_TASK PROMPT_. Check every line of the data for the string "react" and copy the ones that have it.
─── RECORDS FOR THIS TASK
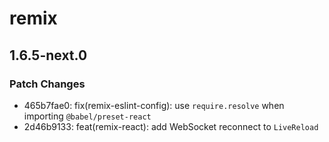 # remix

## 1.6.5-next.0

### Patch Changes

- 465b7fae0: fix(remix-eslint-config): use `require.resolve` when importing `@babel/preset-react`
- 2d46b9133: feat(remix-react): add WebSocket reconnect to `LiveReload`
──────
─── RECORDS FOR THIS TASK
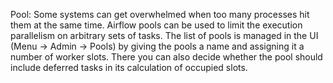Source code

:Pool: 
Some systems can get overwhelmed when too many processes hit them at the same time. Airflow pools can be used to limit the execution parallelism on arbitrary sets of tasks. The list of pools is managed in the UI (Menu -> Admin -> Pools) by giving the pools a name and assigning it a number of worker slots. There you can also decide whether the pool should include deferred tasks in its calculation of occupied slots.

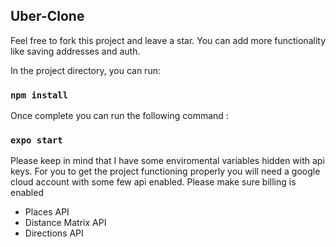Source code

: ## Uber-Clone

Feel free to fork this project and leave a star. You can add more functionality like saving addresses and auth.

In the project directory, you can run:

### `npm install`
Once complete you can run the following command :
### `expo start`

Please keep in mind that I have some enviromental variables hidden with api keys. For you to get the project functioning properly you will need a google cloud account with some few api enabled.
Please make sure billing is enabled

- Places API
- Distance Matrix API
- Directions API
──────
_RESPONSE BOX_.
- 465b7fae0: fix(remix-eslint-config): use `require.resolve` when importing `@babel/preset-react`
- 2d46b9133: feat(remix-react): add WebSocket reconnect to `LiveReload`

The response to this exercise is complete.